In this Blog, Karen explains how direction and purpose are the power couple when it comes to financial planning.
But, she explains, we need to be specific in our financial goal setting.
And it’s actually easier than you think!
Setting Goals Gives Money its Direction and Purpose
Hi there, it’s Karen Ely from Women Talking Finance.
Today I want to talk about the importance of financial goal setting when it comes to managing your money.
You see… money needs a direction and a purpose, and setting goals gives our money a direction and it gives us a purpose. Because if we think about anything in life if we don’t have a destination that we have in mind, what are we going to do? We’re going to wander around aimlessly, and your money does the exact same thing.
So setting goals and giving it a direction to head is so important and I share my tips below.
1. Setting Short, Medium & Long- Term Goals & Timeframe
When you think about goals, you want to set short-term goals, like 12 months, then 3 year+ goals, and perhaps 5-10 year goals.
Understanding what is it that you’re trying to achieve is important, but just as important is your timeframe.
Quite often I get asked “Karen, should I invest in shares or property or cash?”
I can never answer that question without first knowing “Well what are your goals?” “What is it that you’re trying to achieve and over what time-frame?”
Because when you know what your plan is long-term, money and time are like this perfect power couple.
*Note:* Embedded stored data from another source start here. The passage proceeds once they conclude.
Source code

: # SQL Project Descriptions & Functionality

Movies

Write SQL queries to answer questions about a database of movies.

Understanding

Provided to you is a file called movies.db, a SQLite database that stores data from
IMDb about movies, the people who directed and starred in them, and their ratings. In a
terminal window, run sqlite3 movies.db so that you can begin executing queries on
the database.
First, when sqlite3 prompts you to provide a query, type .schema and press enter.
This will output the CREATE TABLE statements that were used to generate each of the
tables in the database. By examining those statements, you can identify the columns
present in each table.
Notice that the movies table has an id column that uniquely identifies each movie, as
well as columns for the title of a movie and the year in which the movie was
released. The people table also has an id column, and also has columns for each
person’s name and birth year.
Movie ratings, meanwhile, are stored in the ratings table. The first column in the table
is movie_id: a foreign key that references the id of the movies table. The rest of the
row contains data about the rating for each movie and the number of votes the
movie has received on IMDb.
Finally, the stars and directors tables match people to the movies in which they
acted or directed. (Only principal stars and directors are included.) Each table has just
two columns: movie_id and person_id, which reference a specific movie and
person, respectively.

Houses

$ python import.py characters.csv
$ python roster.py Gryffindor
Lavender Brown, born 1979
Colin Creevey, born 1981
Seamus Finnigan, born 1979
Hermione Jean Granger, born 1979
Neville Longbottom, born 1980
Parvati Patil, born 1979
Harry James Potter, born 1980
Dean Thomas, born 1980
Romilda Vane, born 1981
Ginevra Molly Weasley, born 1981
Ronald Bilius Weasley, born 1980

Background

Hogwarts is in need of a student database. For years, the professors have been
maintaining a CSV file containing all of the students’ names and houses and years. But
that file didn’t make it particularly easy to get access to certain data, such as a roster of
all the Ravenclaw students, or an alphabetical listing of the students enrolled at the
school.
You put them together, and with the benefits and power of compound interest they really work well over long periods of time.
2. Different Assets Have Different Time Frames
Next, when we’re looking at different investments and asset classes and places to put our money, all of them have certain time frames. So if you’re looking at investing in cash, the time frame is quite low whereas if you’re looking at shares or property you want to have a 5-7 year time frame that your money can be put away.
3. Be Specific About Your Goals & Create a Plan
When you start setting those short-term, medium-term, and long-term goals, be really specific about it. Let me give you an example. Say one of your goals is “In 3 years’ time I want to buy a house”. Be specific about it.
“Well, I want to buy a property, and the property is worth $700,000”.
So then if you go backwards you know that if you want to have that 20% deposit for the house, you’re going to need about a $140,000. So now you’ve got a dollar amount and you need that in 3 years’ time. So how much do I need to save and grow over the next 3 years to achieve that goal?
The longer-term goals is about – say “I want a $1M dollars at age 65”. That number might seem very daunting. But the thing is… if you actually start putting money away from your early 20’s, it’s only a couple of hundred dollars each year. And with effects of compound interest it compounds over time, and you can quite easily, from age 25 to 65, get to that $1M dollar mark. But it is about having goals and giving your money a direction and purpose.
4. Begin Today!
So going back to your goals and understanding “What is the reason that I want to invest?” Whether it is to save tax, to create a passive income, or to store wealth that you can rely on in retirement? We need to understand those things before you can start allocating your money towards them.
I hope you found this information valuable and and it helps you on your financial journey.